Die Luftverschmutzung ist in Neu-Delhi, mit deutlich über 20 Millionen Einwohnern die Hauptstadt Indiens, ein zentrales Problem. Schuld daran ist nicht nur der Straßenverkehr – laut Statistiken fahren jede Nacht etwa 20.000 Diesel-Lkws durch die Metropole, alternative Antriebe gibt es praktisch keine. Im Umland verbrennen zudem zahlreiche Bauern die Überreste ihrer Ernte. Das ist für sie der kostengünstigste Weg, um Platz zu schaffen.

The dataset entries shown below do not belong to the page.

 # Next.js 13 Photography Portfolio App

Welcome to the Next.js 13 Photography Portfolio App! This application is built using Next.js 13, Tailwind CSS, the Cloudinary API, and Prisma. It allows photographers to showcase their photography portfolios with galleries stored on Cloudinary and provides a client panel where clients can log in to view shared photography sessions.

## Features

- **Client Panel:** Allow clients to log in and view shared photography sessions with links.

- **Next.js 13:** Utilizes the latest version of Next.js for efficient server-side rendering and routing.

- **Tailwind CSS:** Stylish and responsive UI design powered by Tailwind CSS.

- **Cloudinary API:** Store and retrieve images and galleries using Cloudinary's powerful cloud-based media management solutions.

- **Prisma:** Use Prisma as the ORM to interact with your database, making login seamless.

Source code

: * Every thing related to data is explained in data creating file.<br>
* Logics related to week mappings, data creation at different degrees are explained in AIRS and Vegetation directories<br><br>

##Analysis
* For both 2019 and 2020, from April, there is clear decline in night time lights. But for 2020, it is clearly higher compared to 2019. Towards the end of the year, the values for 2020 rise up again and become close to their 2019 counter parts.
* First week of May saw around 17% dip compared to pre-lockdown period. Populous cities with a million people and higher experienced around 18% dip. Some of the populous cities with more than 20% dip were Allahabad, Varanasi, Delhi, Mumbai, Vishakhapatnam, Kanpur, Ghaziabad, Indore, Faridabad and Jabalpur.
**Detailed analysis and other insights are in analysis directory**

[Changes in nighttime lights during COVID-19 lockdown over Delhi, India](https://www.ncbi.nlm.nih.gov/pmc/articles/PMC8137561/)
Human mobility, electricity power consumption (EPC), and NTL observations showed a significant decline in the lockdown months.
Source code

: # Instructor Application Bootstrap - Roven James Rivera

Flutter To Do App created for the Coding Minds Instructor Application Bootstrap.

Im von der Weltgesundheitsorganisation WHO erstellten Ranking der 20 am meisten belasteten Städte finden sich aber noch weitere acht indische Städte: Gwalior und Allahabad zum Beispiel. Die im Süden liegende Metropole Bengaluru (Bangalore) ist weniger, aber auch betroffen. Der Belandur-See in der Großstadt ist aufgrund von Abwasser und Abfällen eine ökologische Zeitbombe. Es braucht nur wenig, um den See in Brand zu setzen. Im Jahr 2015 lag eine dichte Schaumdecke auf ihm. Der Schaum wurde vom Wind allerdings weggetragen und umhüllte Passanten.

Arbeit als Tagelöhner

30 Prozent der 1,3 Milliarden Inder leben in Städten, wo siebzig Prozent des Bruttoinlandsprodukts erwirtschaftet werden. Das zeigt schon, wie Lebensumstände auseinanderklaffen. Aber auch in einer Stadt wie Bengaluru, wo Fußwege, sofern es sie überhaupt gibt, oft durch Baustellen oder Löcher im Asphalt unterbrochen sind, wo zahllose Menschen auf den Straßen leben, erlebt man die hier typischen Klassenunterschiede. Inder sprechen nicht gern von Kasten, es gibt sie aber nach wie vor: Ein Hindu bleibt von der Geburt bis zum Tode an sie gebunden. Es leben unverhältnismäßig viele arme Menschen in diesem Land. Eine große Zahl der Arbeiter ist als Tagelöhner beschäftigt.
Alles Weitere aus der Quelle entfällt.